Patient-reported outcomes (PROs) within breast cancer settings can be instrumental in helping patients feel heard and improving their overall quality of care, said Oluwadamilola "Lola" Fayanju, MD, MA, MPHS, FACS, chief of breast surgery at Penn Medicine.
Utilizing patient-reported outcomes to improve breast cancer care requires detailed consideration to the transportation, financial, and clinical concerns of patients in order to be effective, according to Oluwadamilola "Lola" Fayanju, MD, MA, MPHS, FACS, chief of breast surgery and a Helen O. Dickens presidential associate professor at Penn Medicine.
How can patient-reported outcomes be used to improve the quality of clinical care for patients with breast cancer?
Patient-reported outcomes allow for patients to communicate how they're feeling both physically as well as psychologically without interpretation by physicians. By helping them provide information on their baseline function as well as potentially postintervention goals, it allows them to work with physicians in improving shared decision-making with regards to what they want their treatment to be, as well as, ideally, what success looks like for them in their treatment.
What types of patient-reported outcomes should providers make a greater effort to include when treating patients?
Patient-reported outcomes that are important to patients are going to have a range of types of domains—that is, different aspects of their psychosocial, physical, as well as existential well-being.
So, they can include things like how they're feeling in terms of fatigue, pain, or function with regards to a particular part of their body. They can also be related to the social milieu in which they are consuming treatment. So, are they having difficulty with housing or transportation? Or the ability to have childcare when they're going for their appointments? They can also be related to their overall quality of life.
And so, there are many different domains in which patient-reported outcomes can be reported. It's important for doctors to think about all of those things when understanding the whole patient and offering them the type of treatment they need for the cancer they have.
What model is most effective at helping providers take patients’ reports into account? A 5-point Likert scale, an open-ended model, or does it depend?
It depends on the particular validated instrument that's being used to collect the patient-reported outcomes.
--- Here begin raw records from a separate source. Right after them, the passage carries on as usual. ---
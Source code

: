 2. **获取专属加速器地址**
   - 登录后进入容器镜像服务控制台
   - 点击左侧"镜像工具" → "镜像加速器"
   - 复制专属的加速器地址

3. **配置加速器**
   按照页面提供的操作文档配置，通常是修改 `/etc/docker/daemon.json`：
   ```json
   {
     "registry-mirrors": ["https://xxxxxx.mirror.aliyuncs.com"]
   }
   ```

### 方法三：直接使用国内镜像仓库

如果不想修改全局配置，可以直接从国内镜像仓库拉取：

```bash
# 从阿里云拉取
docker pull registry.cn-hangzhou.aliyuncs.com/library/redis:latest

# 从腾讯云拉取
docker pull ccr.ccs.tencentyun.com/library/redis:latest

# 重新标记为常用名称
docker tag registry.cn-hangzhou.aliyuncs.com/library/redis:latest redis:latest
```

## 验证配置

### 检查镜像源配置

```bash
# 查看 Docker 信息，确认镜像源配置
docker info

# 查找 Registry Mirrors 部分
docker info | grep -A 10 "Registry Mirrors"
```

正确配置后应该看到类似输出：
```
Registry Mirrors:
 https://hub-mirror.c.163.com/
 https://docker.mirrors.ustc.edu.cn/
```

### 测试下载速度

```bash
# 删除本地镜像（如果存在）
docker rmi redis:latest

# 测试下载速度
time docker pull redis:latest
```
So, the type of patient-reported outcome measure you use, which is the instrument that's used to translate the subjective responses and subjective data, depends on the population you're working with and the types of questions you want answered. Some of them are open-ended. Some of them have Likert scales. Some have other types of ranges and scales.
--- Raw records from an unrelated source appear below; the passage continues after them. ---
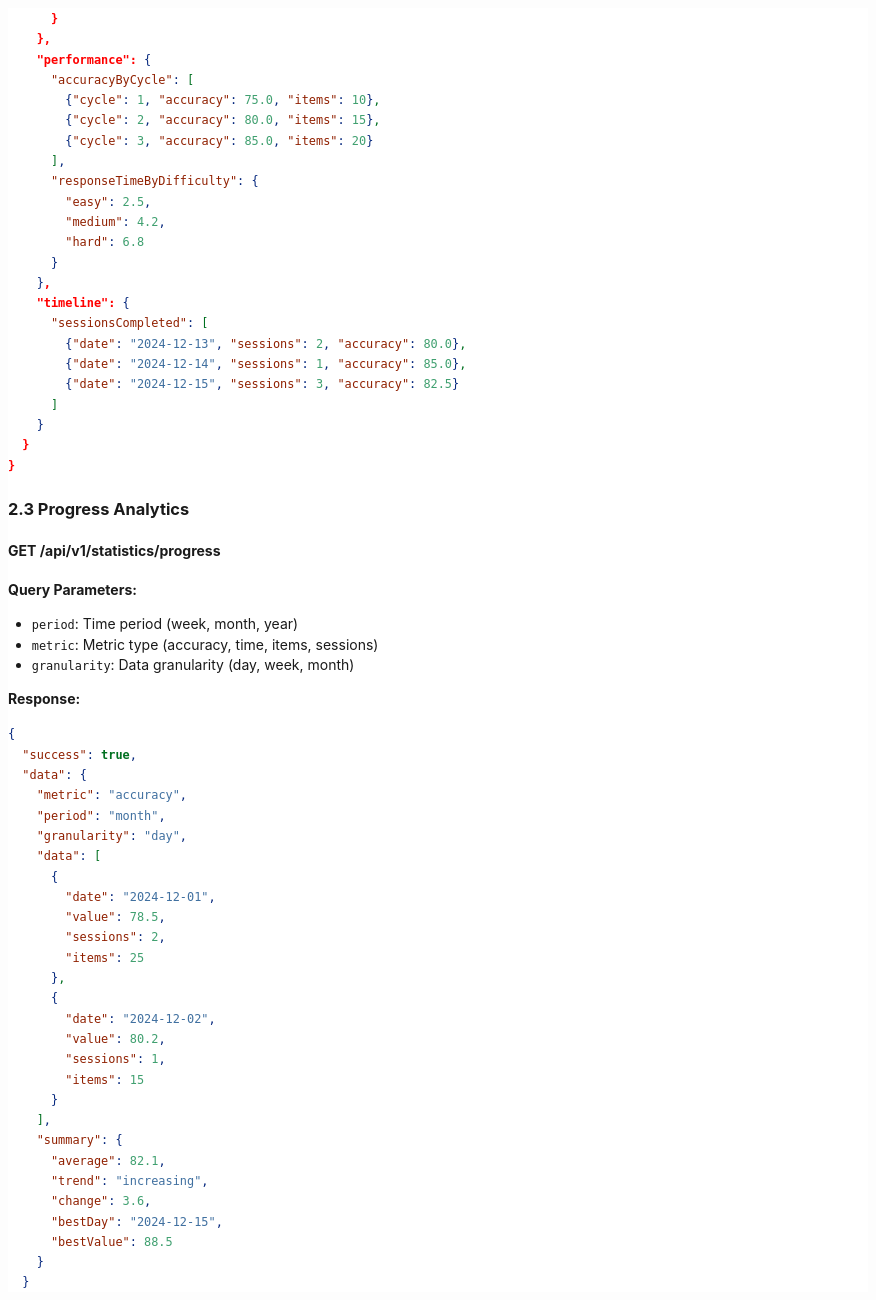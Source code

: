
 ```json
      }
    },
    "performance": {
      "accuracyByCycle": [
        {"cycle": 1, "accuracy": 75.0, "items": 10},
        {"cycle": 2, "accuracy": 80.0, "items": 15},
        {"cycle": 3, "accuracy": 85.0, "items": 20}
      ],
      "responseTimeByDifficulty": {
        "easy": 2.5,
        "medium": 4.2,
        "hard": 6.8
      }
    },
    "timeline": {
      "sessionsCompleted": [
        {"date": "2024-12-13", "sessions": 2, "accuracy": 80.0},
        {"date": "2024-12-14", "sessions": 1, "accuracy": 85.0},
        {"date": "2024-12-15", "sessions": 3, "accuracy": 82.5}
      ]
    }
  }
}
```

### 2.3 Progress Analytics

#### GET /api/v1/statistics/progress
**Query Parameters:**
- `period`: Time period (week, month, year)
- `metric`: Metric type (accuracy, time, items, sessions)
- `granularity`: Data granularity (day, week, month)

**Response:**
```json
{
  "success": true,
  "data": {
    "metric": "accuracy",
    "period": "month",
    "granularity": "day",
    "data": [
      {
        "date": "2024-12-01",
        "value": 78.5,
        "sessions": 2,
        "items": 25
      },
      {
        "date": "2024-12-02",
        "value": 80.2,
        "sessions": 1,
        "items": 15
      }
    ],
    "summary": {
      "average": 82.1,
      "trend": "increasing",
      "change": 3.6,
      "bestDay": "2024-12-15",
      "bestValue": 88.5
    }
  }
```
What are some initiatives that providers can participate in to increase accessibility of breast cancer therapies and services?
Sure, we actually have a qualitative paper that's about to be published, where we interviewed both patients and providers with regards to what they perceive to be modifiable facilitators as well as barriers to receipt of guideline-concordant care for breast cancer.
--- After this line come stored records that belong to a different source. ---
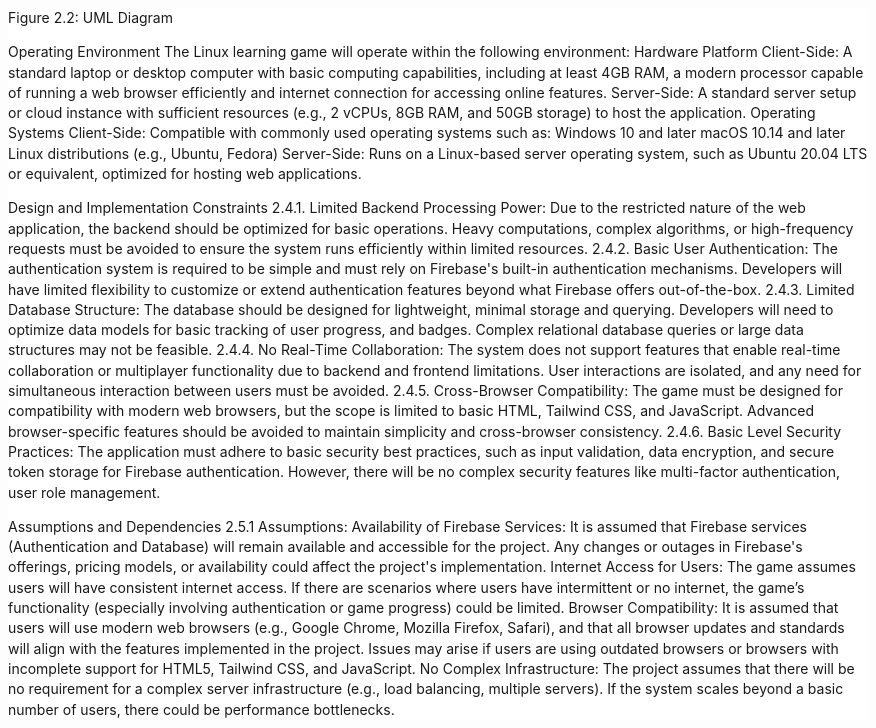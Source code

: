 Figure 2.2: UML Diagram

Operating Environment
The Linux learning game will operate within the following environment:
Hardware Platform
Client-Side: A standard laptop or desktop computer with basic computing capabilities, including at least 4GB RAM, a modern processor capable of running a web browser efficiently and internet connection for accessing online features.
Server-Side: A standard server setup or cloud instance with sufficient resources (e.g., 2 vCPUs, 8GB RAM, and 50GB storage) to host the application.
Operating Systems
Client-Side: Compatible with commonly used operating systems such as:
Windows 10 and later
macOS 10.14 and later 
Linux distributions (e.g., Ubuntu, Fedora)
Server-Side: Runs on a Linux-based server operating system, such as Ubuntu 20.04 LTS or equivalent, optimized for hosting web applications.

Design and Implementation Constraints
2.4.1. Limited Backend Processing Power:
Due to the restricted nature of the web application, the backend should be optimized for basic operations. Heavy computations, complex algorithms, or high-frequency requests must be avoided to ensure the system runs efficiently within limited resources.
2.4.2. Basic User Authentication: 
The authentication system is required to be simple and must rely on Firebase's built-in authentication mechanisms. Developers will have limited flexibility to customize or extend authentication features beyond what Firebase offers out-of-the-box.
2.4.3. Limited Database Structure:
The database should be designed for lightweight, minimal storage and querying. Developers will need to optimize data models for basic tracking of user progress, and badges. Complex relational database queries or large data structures may not be feasible.
2.4.4. No Real-Time Collaboration:
The system does not support features that enable real-time collaboration or multiplayer functionality due to backend and frontend limitations. User interactions are isolated, and any need for simultaneous interaction between users must be avoided.
2.4.5. Cross-Browser Compatibility:
The game must be designed for compatibility with modern web browsers, but the scope is limited to basic HTML, Tailwind CSS, and JavaScript. Advanced browser-specific features should be avoided to maintain simplicity and cross-browser consistency.
2.4.6. Basic Level Security Practices:
The application must adhere to basic security best practices, such as input validation, data encryption, and secure token storage for Firebase authentication. However, there will be no complex security features like multi-factor authentication, user role management.

Assumptions and Dependencies
2.5.1 Assumptions:
Availability of Firebase Services: It is assumed that Firebase services (Authentication and Database) will remain available and accessible for the project. Any changes or outages in Firebase's offerings, pricing models, or availability could affect the project's implementation.
Internet Access for Users: The game assumes users will have consistent internet access. If there are scenarios where users have intermittent or no internet, the game’s functionality (especially involving authentication or game progress) could be limited.
Browser Compatibility: It is assumed that users will use modern web browsers (e.g., Google Chrome, Mozilla Firefox, Safari), and that all browser updates and standards will align with the features implemented in the project. Issues may arise if users are using outdated browsers or browsers with incomplete support for HTML5, Tailwind CSS, and JavaScript.
No Complex Infrastructure: The project assumes that there will be no requirement for a complex server infrastructure (e.g., load balancing, multiple servers). If the system scales beyond a basic number of users, there could be performance bottlenecks.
Some of the things that patients found were helpful were having different ways for providers to communicate information as well as different opportunities. So, not just in the initial encounter, but also afterwards, making it very clear how patients can get back in touch with their providers. And also, making it clear who is who on the provider team. While it may be obvious to us who the surgeon is, who the medical oncologist is, who the nurse is, who the advanced practice provider is, those roles are not clearly limited to our patients and they're not always sure to whom they should turn for particular types of information. So, making it really clear for our patients who's the right contact person for which part of care for which types of information and what's the best way to get in touch with those individuals.
Other things that patients said were really helpful were being able to bring their family members into conversations, which is always something that was very difficult during the COVID-19 pandemic. But I think, to the extent that it's possible, really encouraging patients to bring their support system into the conversations that we have.
Another important thing that was brought up and raised by patients as they felt there was inadequate discussion about the role that finances played in their receipt of care. Many of them felt that their physicians did not adequately address or bring up or seem comfortable talking about financial toxicity. And that when they did raise it, as when the patients raised it, the providers would simply refer them to the financial counselors at the hospital, but that it wasn't something that they seemed very comfortable talking about.
In contrast, our providers seem to think that they did not want to bring it up because they didn't want their patients to misperceive them as thinking that their financial situation would influence the kind of care they would deliver.
And so, it was a disconnect we noticed between patients and providers where money was very much the elephant in the room. Everyone was thinking about it, but physicians didn't want to bring it up because they didn't want patients to misperceive them as judging them or treating them differently as a result of their finances, while patients actually really wished that providers would bring it up more often.
Other major barriers were frankly, parking was something that patients brought up as a real problem and something that would ideally be dealt with. And actually, providers mentioned it as well.
So, things that we can do to help our patients, one, make sure that they know how to get in touch with us and how to give them information in ways that they can understand. Making sure we include their families in the process. Doing whatever we can to work with our health systems to make it easy for us to get them to appointments with transportation and easy parking. And then, really listening to them and acknowledging their financial concerns and hopefully, developing a better understanding ourselves of the financial implications of the treatments that we recommend.